■ Records to use
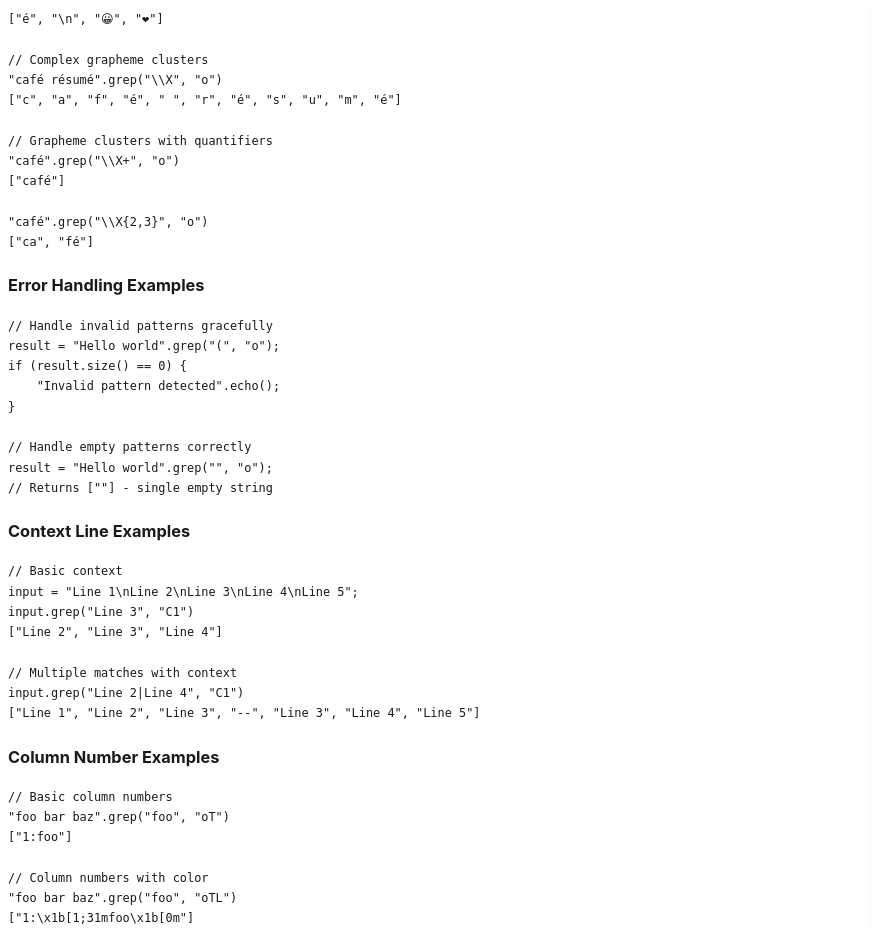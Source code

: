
 ```grapa
["é", "\n", "😀", "❤️"]

// Complex grapheme clusters
"café résumé".grep("\\X", "o")
["c", "a", "f", "é", " ", "r", "é", "s", "u", "m", "é"]

// Grapheme clusters with quantifiers
"café".grep("\\X+", "o")
["café"]

"café".grep("\\X{2,3}", "o")
["ca", "fé"]
```

### Error Handling Examples

```grapa
// Handle invalid patterns gracefully
result = "Hello world".grep("(", "o");
if (result.size() == 0) {
    "Invalid pattern detected".echo();
}

// Handle empty patterns correctly
result = "Hello world".grep("", "o");
// Returns [""] - single empty string
```

### Context Line Examples

```grapa
// Basic context
input = "Line 1\nLine 2\nLine 3\nLine 4\nLine 5";
input.grep("Line 3", "C1")
["Line 2", "Line 3", "Line 4"]

// Multiple matches with context
input.grep("Line 2|Line 4", "C1")
["Line 1", "Line 2", "Line 3", "--", "Line 3", "Line 4", "Line 5"]
```

### Column Number Examples

```grapa
// Basic column numbers
"foo bar baz".grep("foo", "oT")
["1:foo"]

// Column numbers with color
"foo bar baz".grep("foo", "oTL")
["1:\x1b[1;31mfoo\x1b[0m"]
```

■ About this task
Nothing but a number is wanted here: how many lines of the material contain the string "world".

■ Answer for the task
2